What you should do =>
Exactly the lines from the one containing "design of Coherent" through the final line of the data are to be written out again, with nothing added.
[Provided data]
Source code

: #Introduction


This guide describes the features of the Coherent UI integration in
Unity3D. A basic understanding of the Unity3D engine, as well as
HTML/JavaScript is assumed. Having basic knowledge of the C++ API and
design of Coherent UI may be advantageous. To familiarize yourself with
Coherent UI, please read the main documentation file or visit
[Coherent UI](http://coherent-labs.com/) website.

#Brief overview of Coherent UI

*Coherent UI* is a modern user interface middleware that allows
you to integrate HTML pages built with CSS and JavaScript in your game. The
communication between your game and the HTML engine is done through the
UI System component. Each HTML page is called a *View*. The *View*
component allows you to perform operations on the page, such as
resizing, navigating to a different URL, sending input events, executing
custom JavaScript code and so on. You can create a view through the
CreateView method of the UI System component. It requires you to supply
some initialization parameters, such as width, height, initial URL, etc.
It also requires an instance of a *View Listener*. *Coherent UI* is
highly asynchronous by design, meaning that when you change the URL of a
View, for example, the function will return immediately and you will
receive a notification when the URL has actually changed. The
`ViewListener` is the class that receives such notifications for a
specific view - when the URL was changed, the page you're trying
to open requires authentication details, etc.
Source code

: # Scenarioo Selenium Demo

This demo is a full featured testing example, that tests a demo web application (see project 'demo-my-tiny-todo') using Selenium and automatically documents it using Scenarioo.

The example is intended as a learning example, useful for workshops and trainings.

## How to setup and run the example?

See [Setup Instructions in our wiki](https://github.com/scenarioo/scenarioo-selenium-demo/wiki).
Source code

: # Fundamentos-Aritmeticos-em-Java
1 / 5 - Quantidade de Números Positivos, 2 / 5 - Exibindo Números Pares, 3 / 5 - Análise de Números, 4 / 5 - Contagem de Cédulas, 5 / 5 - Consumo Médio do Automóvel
[/Provided data]
Answer =>
design of Coherent UI may be advantageous. To familiarize yourself with
Coherent UI, please read the main documentation file or visit
[Coherent UI](http://coherent-labs.com/) website.

#Brief overview of Coherent UI

*Coherent UI* is a modern user interface middleware that allows
you to integrate HTML pages built with CSS and JavaScript in your game. The
communication between your game and the HTML engine is done through the
UI System component. Each HTML page is called a *View*. The *View*
component allows you to perform operations on the page, such as
resizing, navigating to a different URL, sending input events, executing
custom JavaScript code and so on. You can create a view through the
CreateView method of the UI System component. It requires you to supply
some initialization parameters, such as width, height, initial URL, etc.
It also requires an instance of a *View Listener*. *Coherent UI* is
highly asynchronous by design, meaning that when you change the URL of a
View, for example, the function will return immediately and you will
receive a notification when the URL has actually changed. The
`ViewListener` is the class that receives such notifications for a
specific view - when the URL was changed, the page you're trying
to open requires authentication details, etc.
Source code

: # Scenarioo Selenium Demo

This demo is a full featured testing example, that tests a demo web application (see project 'demo-my-tiny-todo') using Selenium and automatically documents it using Scenarioo.

The example is intended as a learning example, useful for workshops and trainings.

## How to setup and run the example?

See [Setup Instructions in our wiki](https://github.com/scenarioo/scenarioo-selenium-demo/wiki).
Source code

: # Fundamentos-Aritmeticos-em-Java
1 / 5 - Quantidade de Números Positivos, 2 / 5 - Exibindo Números Pares, 3 / 5 - Análise de Números, 4 / 5 - Contagem de Cédulas, 5 / 5 - Consumo Médio do Automóvel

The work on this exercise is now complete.